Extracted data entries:
⁂

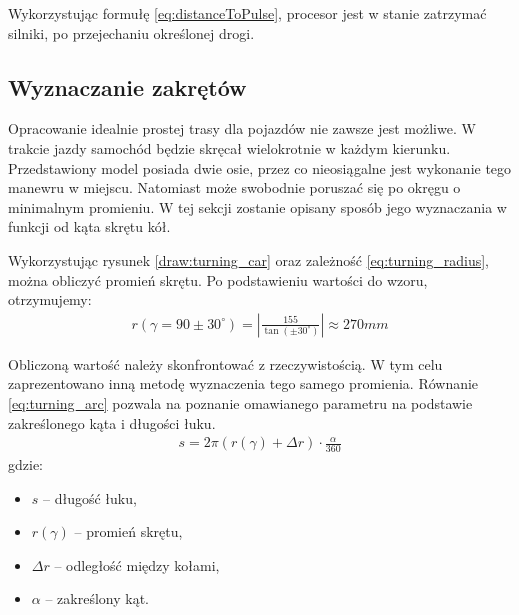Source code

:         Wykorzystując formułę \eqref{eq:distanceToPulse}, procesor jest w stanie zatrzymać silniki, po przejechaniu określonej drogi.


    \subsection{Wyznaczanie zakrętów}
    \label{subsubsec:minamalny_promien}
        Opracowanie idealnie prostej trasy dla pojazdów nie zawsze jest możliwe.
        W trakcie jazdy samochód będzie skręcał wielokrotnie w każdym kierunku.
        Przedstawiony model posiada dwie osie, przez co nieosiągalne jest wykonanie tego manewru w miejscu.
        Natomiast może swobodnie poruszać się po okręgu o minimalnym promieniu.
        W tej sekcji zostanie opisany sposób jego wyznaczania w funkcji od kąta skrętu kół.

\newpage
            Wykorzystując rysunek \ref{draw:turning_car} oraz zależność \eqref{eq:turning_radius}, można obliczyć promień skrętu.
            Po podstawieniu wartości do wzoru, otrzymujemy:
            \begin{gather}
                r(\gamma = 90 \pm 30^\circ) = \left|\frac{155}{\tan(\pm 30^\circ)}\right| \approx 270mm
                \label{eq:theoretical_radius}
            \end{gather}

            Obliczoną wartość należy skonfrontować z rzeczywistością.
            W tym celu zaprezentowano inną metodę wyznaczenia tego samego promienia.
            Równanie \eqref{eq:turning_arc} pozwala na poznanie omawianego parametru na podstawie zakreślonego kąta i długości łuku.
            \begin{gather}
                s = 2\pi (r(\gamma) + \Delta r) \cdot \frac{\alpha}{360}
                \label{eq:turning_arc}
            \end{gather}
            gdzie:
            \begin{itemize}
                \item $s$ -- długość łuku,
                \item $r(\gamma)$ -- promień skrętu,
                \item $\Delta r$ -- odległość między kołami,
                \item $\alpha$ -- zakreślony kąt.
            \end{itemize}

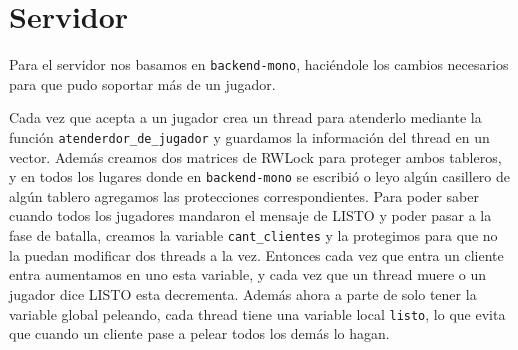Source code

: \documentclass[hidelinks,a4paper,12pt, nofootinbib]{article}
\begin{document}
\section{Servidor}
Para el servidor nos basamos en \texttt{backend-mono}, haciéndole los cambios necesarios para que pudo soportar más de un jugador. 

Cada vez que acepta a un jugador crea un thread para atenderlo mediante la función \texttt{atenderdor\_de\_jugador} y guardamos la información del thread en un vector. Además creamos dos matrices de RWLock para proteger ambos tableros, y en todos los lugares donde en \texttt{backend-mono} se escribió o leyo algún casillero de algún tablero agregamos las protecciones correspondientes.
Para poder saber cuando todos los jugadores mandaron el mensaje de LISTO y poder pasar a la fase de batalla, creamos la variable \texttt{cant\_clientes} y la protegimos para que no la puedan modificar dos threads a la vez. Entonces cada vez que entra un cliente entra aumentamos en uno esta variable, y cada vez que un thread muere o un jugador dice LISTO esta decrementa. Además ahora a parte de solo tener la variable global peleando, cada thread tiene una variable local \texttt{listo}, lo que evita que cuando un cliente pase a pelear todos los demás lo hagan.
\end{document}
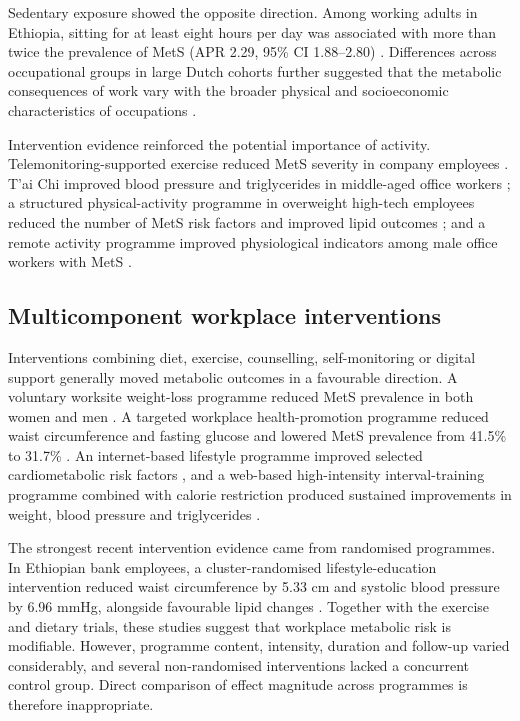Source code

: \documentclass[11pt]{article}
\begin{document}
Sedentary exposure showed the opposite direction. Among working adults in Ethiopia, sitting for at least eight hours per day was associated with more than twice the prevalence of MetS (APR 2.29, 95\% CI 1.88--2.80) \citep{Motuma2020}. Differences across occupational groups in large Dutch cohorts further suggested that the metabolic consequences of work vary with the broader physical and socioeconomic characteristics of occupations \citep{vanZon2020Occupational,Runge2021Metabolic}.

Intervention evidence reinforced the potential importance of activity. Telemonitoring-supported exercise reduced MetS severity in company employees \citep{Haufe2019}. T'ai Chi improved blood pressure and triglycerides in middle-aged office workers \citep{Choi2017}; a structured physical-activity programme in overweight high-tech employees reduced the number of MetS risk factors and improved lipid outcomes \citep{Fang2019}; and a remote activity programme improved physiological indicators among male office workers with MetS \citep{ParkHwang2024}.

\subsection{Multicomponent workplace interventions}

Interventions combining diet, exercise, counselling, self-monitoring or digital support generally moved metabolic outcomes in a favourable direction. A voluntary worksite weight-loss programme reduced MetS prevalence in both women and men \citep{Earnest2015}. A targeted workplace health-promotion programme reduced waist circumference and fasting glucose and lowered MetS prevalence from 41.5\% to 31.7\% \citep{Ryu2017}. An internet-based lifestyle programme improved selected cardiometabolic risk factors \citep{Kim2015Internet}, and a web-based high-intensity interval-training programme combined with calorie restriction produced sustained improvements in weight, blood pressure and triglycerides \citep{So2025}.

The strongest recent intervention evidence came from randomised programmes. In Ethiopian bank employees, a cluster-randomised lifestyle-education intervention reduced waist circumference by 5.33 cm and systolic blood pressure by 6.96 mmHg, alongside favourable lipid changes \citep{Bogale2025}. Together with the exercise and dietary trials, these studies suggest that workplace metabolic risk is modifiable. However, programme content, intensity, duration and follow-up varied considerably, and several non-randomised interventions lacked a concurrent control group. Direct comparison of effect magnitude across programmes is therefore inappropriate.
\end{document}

⁂

[Exercise] Exactly as written, print each entry, leaving all pictures out.

[Task solution]
Source code

:         Wykorzystując formułę \eqref{eq:distanceToPulse}, procesor jest w stanie zatrzymać silniki, po przejechaniu określonej drogi.


    \subsection{Wyznaczanie zakrętów}
    \label{subsubsec:minamalny_promien}
        Opracowanie idealnie prostej trasy dla pojazdów nie zawsze jest możliwe.
        W trakcie jazdy samochód będzie skręcał wielokrotnie w każdym kierunku.
        Przedstawiony model posiada dwie osie, przez co nieosiągalne jest wykonanie tego manewru w miejscu.
        Natomiast może swobodnie poruszać się po okręgu o minimalnym promieniu.
        W tej sekcji zostanie opisany sposób jego wyznaczania w funkcji od kąta skrętu kół.

\newpage
            Wykorzystując rysunek \ref{draw:turning_car} oraz zależność \eqref{eq:turning_radius}, można obliczyć promień skrętu.
            Po podstawieniu wartości do wzoru, otrzymujemy:
            \begin{gather}
                r(\gamma = 90 \pm 30^\circ) = \left|\frac{155}{\tan(\pm 30^\circ)}\right| \approx 270mm
                \label{eq:theoretical_radius}
            \end{gather}

            Obliczoną wartość należy skonfrontować z rzeczywistością.
            W tym celu zaprezentowano inną metodę wyznaczenia tego samego promienia.
            Równanie \eqref{eq:turning_arc} pozwala na poznanie omawianego parametru na podstawie zakreślonego kąta i długości łuku.
            \begin{gather}
                s = 2\pi (r(\gamma) + \Delta r) \cdot \frac{\alpha}{360}
                \label{eq:turning_arc}
            \end{gather}
            gdzie:
            \begin{itemize}
                \item $s$ -- długość łuku,
                \item $r(\gamma)$ -- promień skrętu,
                \item $\Delta r$ -- odległość między kołami,
                \item $\alpha$ -- zakreślony kąt.
            \end{itemize}

Source code

: \documentclass[hidelinks,a4paper,12pt, nofootinbib]{article}
\begin{document}
\section{Servidor}
Para el servidor nos basamos en \texttt{backend-mono}, haciéndole los cambios necesarios para que pudo soportar más de un jugador. 

Cada vez que acepta a un jugador crea un thread para atenderlo mediante la función \texttt{atenderdor\_de\_jugador} y guardamos la información del thread en un vector. Además creamos dos matrices de RWLock para proteger ambos tableros, y en todos los lugares donde en \texttt{backend-mono} se escribió o leyo algún casillero de algún tablero agregamos las protecciones correspondientes.
Para poder saber cuando todos los jugadores mandaron el mensaje de LISTO y poder pasar a la fase de batalla, creamos la variable \texttt{cant\_clientes} y la protegimos para que no la puedan modificar dos threads a la vez. Entonces cada vez que entra un cliente entra aumentamos en uno esta variable, y cada vez que un thread muere o un jugador dice LISTO esta decrementa. Además ahora a parte de solo tener la variable global peleando, cada thread tiene una variable local \texttt{listo}, lo que evita que cuando un cliente pase a pelear todos los demás lo hagan.
\end{document}
Source code

: \documentclass[11pt]{article}
\begin{document}
Sedentary exposure showed the opposite direction. Among working adults in Ethiopia, sitting for at least eight hours per day was associated with more than twice the prevalence of MetS (APR 2.29, 95\% CI 1.88--2.80) \citep{Motuma2020}. Differences across occupational groups in large Dutch cohorts further suggested that the metabolic consequences of work vary with the broader physical and socioeconomic characteristics of occupations \citep{vanZon2020Occupational,Runge2021Metabolic}.

Intervention evidence reinforced the potential importance of activity. Telemonitoring-supported exercise reduced MetS severity in company employees \citep{Haufe2019}. T'ai Chi improved blood pressure and triglycerides in middle-aged office workers \citep{Choi2017}; a structured physical-activity programme in overweight high-tech employees reduced the number of MetS risk factors and improved lipid outcomes \citep{Fang2019}; and a remote activity programme improved physiological indicators among male office workers with MetS \citep{ParkHwang2024}.

\subsection{Multicomponent workplace interventions}

Interventions combining diet, exercise, counselling, self-monitoring or digital support generally moved metabolic outcomes in a favourable direction. A voluntary worksite weight-loss programme reduced MetS prevalence in both women and men \citep{Earnest2015}. A targeted workplace health-promotion programme reduced waist circumference and fasting glucose and lowered MetS prevalence from 41.5\% to 31.7\% \citep{Ryu2017}. An internet-based lifestyle programme improved selected cardiometabolic risk factors \citep{Kim2015Internet}, and a web-based high-intensity interval-training programme combined with calorie restriction produced sustained improvements in weight, blood pressure and triglycerides \citep{So2025}.

The strongest recent intervention evidence came from randomised programmes. In Ethiopian bank employees, a cluster-randomised lifestyle-education intervention reduced waist circumference by 5.33 cm and systolic blood pressure by 6.96 mmHg, alongside favourable lipid changes \citep{Bogale2025}. Together with the exercise and dietary trials, these studies suggest that workplace metabolic risk is modifiable. However, programme content, intensity, duration and follow-up varied considerably, and several non-randomised interventions lacked a concurrent control group. Direct comparison of effect magnitude across programmes is therefore inappropriate.
\end{document}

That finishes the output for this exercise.